Giuliani aveva letto di queste ricerche e gli è sembrato che le sue osservazioni potessero inserirsi in quel filone lì.
 Fin qui tutto bene. Una nuova ricerca nasce spesso così. Lo scienziato osserva un fenomeno, magari sporadico, magari capitatogli per caso (la sapete tutti la storia di Fleming che scopre per caso la penicillina, no?) e poi cerca di capirci qualcosa di più. E qui entra in ballo il metodo scientifico che, semplificando al massimo (e non me ne vogliano i puristi) si può riassumere in queste fasi:

 - osservare un fenomeno
 - farsi delle domande
 - formulare delle ipotesi
 - metterle alla prova facendo degli esperimenti
 - registrare e analizzare i dati
 - tirare le fila, pubblicare i propri risultati e passare il tutto al vaglio della comunità scientifica

Quindi Giuliani ha osservato un fenomeno: il radon e i terremoti sembrano "muoversi" assieme. Ha analizzato la letteratura scientifica e ha visto che si stavano percorrendo ricerche simili, quindi ha formulato un'ipotesi: "i picchi di radon prevedono i terremoti".

Che cosa avrebbe dovuto fare da qui in avanti?
Abbiamo visto che osservazione e ipotesi da sole non bastano. Ci vogliono i dati, ma i dati devono essere raccolti con un certo criterio, altrimenti non valgono. Per esempio, non sarà sufficiente raccogliere due/tre casi di picchi di radon prima di una scossa per confermare l'ipotesi, perché potrebbe essere un caso, ma ne serviranno migliaia (serve quello che viene definito "campione statistico", che permetta quindi di annullare in qualche modo il ruolo del caso). Allo stesso modo bisognerà raccogliere dati in punti diversi della crosta terrestre. Sarà molto importante assicurarsi che gli strumenti abbiano prestazioni paragonabili perché altrimenti i dati non si possono confrontare. Una delle cose più importanti delle quali non si parla mai è il difendersi dall'experimenter's bias o pregiudizio dello sperimentatore. Ogni ricercatore, così come ogni essere umano è influenzato dai propri sentimenti e dalle proprie aspettative. Il ricercatore che sa, per esempio, che il suo farmaco potrebbe curare una malattia terribile sarà portato a evidenziare i miglioramenti nei pazienti trattati e i peggioramenti in quelli non trattati. Per questo motivo, in medicina si fanno gli esperimenti in "doppio cieco" dove né il medico né il paziente sanno se la pillola somministrata è il farmaco effettivo o il placebo. Nelle altre discipline esistono sistemi di protezione analoghi più o meno sofisticati per ripararsi da questo errore.

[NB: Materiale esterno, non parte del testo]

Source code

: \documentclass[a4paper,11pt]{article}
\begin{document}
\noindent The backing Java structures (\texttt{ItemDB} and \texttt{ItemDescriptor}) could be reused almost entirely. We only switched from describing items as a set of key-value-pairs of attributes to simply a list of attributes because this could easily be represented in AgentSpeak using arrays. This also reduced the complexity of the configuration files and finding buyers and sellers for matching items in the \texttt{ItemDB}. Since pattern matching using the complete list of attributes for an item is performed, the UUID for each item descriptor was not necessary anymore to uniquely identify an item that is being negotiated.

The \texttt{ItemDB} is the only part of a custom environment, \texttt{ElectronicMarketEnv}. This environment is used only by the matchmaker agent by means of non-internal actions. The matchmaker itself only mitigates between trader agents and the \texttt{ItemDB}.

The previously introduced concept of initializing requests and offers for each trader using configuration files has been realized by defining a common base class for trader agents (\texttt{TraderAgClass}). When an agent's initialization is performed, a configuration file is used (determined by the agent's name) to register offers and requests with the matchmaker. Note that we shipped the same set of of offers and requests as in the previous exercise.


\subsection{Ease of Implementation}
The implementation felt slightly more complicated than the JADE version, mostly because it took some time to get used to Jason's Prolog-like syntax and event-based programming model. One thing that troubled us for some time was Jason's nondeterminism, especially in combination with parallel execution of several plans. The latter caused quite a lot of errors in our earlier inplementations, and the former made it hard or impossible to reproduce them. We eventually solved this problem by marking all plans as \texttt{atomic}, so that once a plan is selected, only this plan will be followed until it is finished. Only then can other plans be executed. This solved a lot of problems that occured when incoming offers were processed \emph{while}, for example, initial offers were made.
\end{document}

Raccolta una grande quantità di dati li si potrà analizzare, farci sopra una statistica e capire se l'ipotesi regge il confronto con la realtà.
È fatta? No, non ancora. Anzi, questo è solo l'inizio perché la ricerca a questo punto deve essere sottoposta al vaglio della comunità scientifica che ha il compito di farle le pulci e andare a cercare tutti gli errori possibili.

Se supera questa fase allora si può iniziare a parlare di scoperta. Prima no.
Prima può essere un'intuizione, una congettura, una sparata, una bufala, qualsiasi cosa. Si può urlare, incatenarsi ai cancelli, fare le manifestazioni di piazza, le interrogazioni parlamentari, ma un'ipotesi diventa una scoperta solo nel momento in cui si dimostra che lo è e l'unico modo, ad oggi, per dimostrarlo è il metodo scientifico.

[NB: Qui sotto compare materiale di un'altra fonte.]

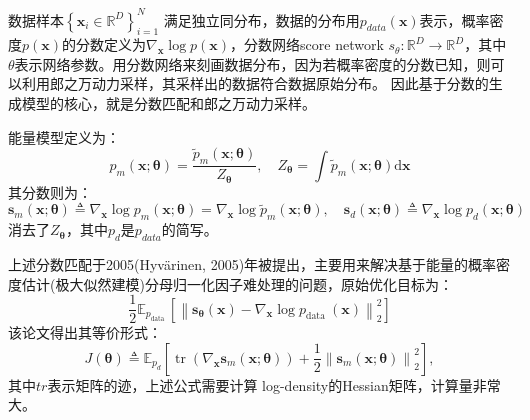 
数据样本$\left\{\mathbf{x}_i \in \mathbb{R}^D\right\}_{i=1}^N$ 满足独立同分布，数据的分布用$p_{data}(\mathbf{x})$表示，概率密度$p(\mathbf{x})$的分数定义为$\nabla_{\mathbf{x}} \log p(\mathbf{x})$，分数网络score network $s_{\theta}:\mathbb{R}^D \rightarrow \mathbb{R}^D$，其中$\theta$表示网络参数。用分数网络来刻画数据分布，因为若概率密度的分数已知，则可以利用郎之万动力采样，其采样出的数据符合数据原始分布。 因此基于分数的生成模型的核心，就是分数匹配和郎之万动力采样。

能量模型定义为：
\begin{equation}
p_m(\mathbf{x} ; \boldsymbol{\theta})=\frac{\tilde{p}_m(\mathbf{x} ; \boldsymbol{\theta})}{Z_{\boldsymbol{\theta}}}, \quad Z_{\boldsymbol{\theta}}=\int \tilde{p}_m(\mathbf{x} ; \boldsymbol{\theta}) \mathrm{d} \mathbf{x}
\end{equation}
其分数则为：
\begin{equation}
\mathbf{s}_m(\mathbf{x} ; \boldsymbol{\theta}) \triangleq \nabla_{\mathbf{x}} \log p_m(\mathbf{x} ; \boldsymbol{\theta})=\nabla_{\mathbf{x}} \log \tilde{p}_m(\mathbf{x} ; \boldsymbol{\theta}), \quad  \mathbf{s}_d(\mathbf{x} ; \boldsymbol{\theta}) \triangleq \nabla_{\mathbf{x}} \log p_d(\mathbf{x} ; \boldsymbol{\theta})
\end{equation}
消去了$Z_{\boldsymbol{\theta}}$，其中$p_d$是$p_{data}$的简写。




上述分数匹配于2005(Hyvärinen, 2005)年被提出，主要用来解决基于能量的概率密度估计(极大似然建模)分母归一化因子难处理的问题，原始优化目标为：
\begin{equation}
\frac{1}{2} \mathbb{E}_{p_{\text {data }}}\left[\left\|\mathbf{s}_{\boldsymbol{\theta}}(\mathbf{x})-\nabla_{\mathbf{x}} \log p_{\text {data }}(\mathbf{x})\right\|_2^2\right]
\end{equation}
该论文得出其等价形式：
\begin{equation}
\label{orig:score-loss}
J(\boldsymbol{\theta}) \triangleq \mathbb{E}_{p_d}\left[\operatorname{tr}\left(\nabla_{\mathbf{x}} \mathbf{s}_m(\mathbf{x} ; \boldsymbol{\theta})\right)+\frac{1}{2}\left\|\mathbf{s}_m(\mathbf{x} ; \boldsymbol{\theta})\right\|_2^2\right],
\end{equation}
其中$tr$表示矩阵的迹，上述公式需要计算 log-density的Hessian矩阵，计算量非常大。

Giuliani queste fasi non le ha superate. Si è fermato alla formulazione dell'ipotesi, ha raccolto molti dati, ma tutti molto diversi fra loro, difficili da confrontare con strumenti spesso diversi e costruiti in casa, non ci ha fatto sopra una statistica, non li ha pubblicati, non ha accettato il responso negativo della comunità scientifica e ha iniziato a correre da solo controcorrente.